Input material:
◆ ◆ ◆ ◆ ◆ ◆ ◆

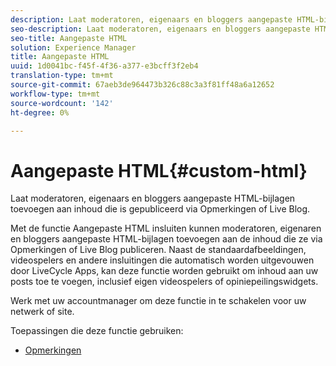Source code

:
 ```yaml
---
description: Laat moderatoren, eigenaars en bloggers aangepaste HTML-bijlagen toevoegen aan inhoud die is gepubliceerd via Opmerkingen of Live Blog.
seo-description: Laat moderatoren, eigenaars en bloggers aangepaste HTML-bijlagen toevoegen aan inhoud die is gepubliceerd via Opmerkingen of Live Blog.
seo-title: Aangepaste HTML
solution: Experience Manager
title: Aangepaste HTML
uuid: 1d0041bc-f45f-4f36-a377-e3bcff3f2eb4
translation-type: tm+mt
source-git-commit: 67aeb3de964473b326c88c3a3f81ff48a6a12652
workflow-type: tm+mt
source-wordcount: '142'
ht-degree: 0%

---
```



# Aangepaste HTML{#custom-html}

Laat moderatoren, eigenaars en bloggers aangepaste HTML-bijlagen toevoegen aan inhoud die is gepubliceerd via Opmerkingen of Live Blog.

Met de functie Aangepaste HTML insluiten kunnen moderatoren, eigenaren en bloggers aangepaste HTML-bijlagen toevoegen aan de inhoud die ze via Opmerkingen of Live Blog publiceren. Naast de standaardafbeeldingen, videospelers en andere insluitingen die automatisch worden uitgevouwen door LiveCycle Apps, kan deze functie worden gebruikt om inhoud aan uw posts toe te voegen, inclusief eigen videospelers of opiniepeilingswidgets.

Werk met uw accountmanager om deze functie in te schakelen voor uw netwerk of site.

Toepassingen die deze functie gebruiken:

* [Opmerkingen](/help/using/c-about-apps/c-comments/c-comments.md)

◆ ◆ ◆ ◆ ◆ ◆ ◆

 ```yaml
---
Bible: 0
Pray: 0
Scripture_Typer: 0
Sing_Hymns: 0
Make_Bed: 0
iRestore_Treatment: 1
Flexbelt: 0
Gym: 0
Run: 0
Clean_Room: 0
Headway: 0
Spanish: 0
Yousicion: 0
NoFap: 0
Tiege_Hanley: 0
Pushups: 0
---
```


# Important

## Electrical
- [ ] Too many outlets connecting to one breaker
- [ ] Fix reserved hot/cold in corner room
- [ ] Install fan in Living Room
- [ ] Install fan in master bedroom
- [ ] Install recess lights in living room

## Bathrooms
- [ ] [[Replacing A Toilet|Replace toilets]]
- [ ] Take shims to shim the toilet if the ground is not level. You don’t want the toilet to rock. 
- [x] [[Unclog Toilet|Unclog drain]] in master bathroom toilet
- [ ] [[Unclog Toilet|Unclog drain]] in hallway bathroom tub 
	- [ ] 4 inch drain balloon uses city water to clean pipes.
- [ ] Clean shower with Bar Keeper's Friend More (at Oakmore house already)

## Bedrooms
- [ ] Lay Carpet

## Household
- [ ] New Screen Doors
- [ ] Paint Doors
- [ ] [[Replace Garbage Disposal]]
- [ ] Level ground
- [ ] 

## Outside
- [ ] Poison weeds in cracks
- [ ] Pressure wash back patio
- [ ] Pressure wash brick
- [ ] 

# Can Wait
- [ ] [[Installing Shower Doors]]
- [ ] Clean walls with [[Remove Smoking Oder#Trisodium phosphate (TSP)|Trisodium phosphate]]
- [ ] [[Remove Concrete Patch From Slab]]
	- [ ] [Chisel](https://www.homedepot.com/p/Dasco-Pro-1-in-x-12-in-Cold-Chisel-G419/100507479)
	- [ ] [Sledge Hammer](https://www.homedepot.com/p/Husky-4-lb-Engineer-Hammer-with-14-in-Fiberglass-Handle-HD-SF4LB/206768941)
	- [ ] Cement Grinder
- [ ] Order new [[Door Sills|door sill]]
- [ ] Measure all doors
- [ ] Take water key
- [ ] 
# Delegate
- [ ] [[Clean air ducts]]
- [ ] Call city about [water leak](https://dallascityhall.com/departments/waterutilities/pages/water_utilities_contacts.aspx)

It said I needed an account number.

◆ ◆ ◆ ◆ ◆ ◆ ◆

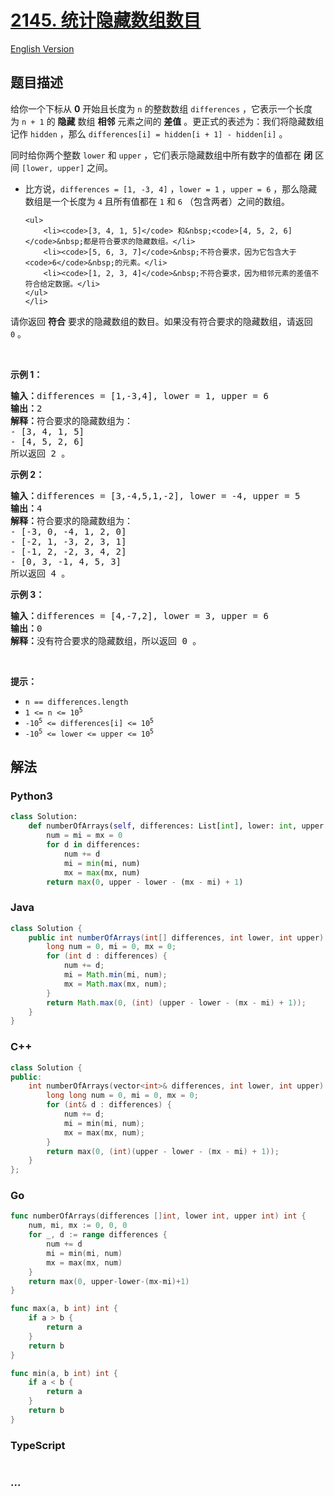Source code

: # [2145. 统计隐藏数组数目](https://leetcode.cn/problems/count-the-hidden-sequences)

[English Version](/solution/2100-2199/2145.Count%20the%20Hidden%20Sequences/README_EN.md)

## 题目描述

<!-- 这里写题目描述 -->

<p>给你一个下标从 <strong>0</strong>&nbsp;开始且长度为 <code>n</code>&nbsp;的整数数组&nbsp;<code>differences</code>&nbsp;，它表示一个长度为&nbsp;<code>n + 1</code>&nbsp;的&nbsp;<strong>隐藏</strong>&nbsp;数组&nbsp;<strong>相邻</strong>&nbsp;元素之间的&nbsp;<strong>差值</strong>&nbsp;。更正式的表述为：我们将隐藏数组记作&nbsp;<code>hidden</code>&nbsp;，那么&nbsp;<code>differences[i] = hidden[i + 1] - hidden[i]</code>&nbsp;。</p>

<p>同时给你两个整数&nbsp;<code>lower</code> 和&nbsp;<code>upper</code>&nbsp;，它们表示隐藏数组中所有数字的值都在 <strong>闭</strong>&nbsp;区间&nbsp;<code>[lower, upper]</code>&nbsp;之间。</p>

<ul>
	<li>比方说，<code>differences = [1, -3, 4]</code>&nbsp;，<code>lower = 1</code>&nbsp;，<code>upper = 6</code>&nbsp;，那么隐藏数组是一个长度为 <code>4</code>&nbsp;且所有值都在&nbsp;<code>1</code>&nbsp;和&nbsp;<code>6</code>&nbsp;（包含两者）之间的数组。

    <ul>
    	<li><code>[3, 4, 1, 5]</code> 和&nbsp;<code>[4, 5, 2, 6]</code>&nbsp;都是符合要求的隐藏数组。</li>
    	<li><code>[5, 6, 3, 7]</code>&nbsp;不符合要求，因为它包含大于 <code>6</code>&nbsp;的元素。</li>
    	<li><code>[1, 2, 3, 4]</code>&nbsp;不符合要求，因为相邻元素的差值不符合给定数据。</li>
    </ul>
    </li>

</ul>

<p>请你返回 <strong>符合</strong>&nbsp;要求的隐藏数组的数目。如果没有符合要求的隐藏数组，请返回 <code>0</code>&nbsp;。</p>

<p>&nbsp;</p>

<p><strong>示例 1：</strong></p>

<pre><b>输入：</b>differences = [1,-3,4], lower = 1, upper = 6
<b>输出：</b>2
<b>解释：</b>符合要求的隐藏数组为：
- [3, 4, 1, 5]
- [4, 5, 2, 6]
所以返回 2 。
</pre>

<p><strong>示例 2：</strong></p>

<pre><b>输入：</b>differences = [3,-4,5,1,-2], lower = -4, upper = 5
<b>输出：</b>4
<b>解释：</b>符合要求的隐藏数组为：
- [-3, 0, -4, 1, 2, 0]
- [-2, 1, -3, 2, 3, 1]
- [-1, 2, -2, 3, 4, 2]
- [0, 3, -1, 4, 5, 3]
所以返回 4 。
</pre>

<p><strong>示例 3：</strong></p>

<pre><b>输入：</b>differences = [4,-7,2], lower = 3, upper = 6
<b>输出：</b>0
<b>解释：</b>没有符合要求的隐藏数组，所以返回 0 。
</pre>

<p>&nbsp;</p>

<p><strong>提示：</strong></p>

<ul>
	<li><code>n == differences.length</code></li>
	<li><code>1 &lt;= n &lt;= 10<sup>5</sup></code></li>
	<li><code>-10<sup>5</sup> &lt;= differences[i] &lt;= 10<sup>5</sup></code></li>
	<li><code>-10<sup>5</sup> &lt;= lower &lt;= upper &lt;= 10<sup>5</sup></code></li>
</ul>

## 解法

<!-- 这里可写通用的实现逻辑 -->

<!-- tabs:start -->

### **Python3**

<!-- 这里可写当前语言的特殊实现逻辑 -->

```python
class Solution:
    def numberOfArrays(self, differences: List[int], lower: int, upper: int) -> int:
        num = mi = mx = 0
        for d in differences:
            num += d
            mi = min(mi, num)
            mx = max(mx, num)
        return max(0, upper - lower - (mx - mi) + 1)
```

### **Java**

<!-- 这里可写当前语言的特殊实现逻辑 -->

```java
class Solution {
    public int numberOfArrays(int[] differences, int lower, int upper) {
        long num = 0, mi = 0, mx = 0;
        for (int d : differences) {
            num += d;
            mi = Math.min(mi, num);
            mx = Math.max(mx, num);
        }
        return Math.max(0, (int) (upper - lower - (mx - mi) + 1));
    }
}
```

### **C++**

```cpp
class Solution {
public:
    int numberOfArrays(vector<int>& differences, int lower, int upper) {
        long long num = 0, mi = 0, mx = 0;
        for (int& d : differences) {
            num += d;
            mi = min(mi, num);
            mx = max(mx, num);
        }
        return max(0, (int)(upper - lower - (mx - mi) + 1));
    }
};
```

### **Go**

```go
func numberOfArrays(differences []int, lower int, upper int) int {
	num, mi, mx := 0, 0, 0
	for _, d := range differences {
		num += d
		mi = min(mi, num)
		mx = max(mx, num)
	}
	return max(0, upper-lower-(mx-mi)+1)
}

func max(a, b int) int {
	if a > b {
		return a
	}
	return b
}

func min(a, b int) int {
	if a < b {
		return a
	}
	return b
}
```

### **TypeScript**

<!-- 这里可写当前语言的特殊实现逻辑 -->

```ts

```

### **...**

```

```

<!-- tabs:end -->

◆ ◆ ◆ ◆ ◆ ◆ ◆

What you need to do: How many of the listing's lines include "deze"? State only that number.

Answer to the exercise: 3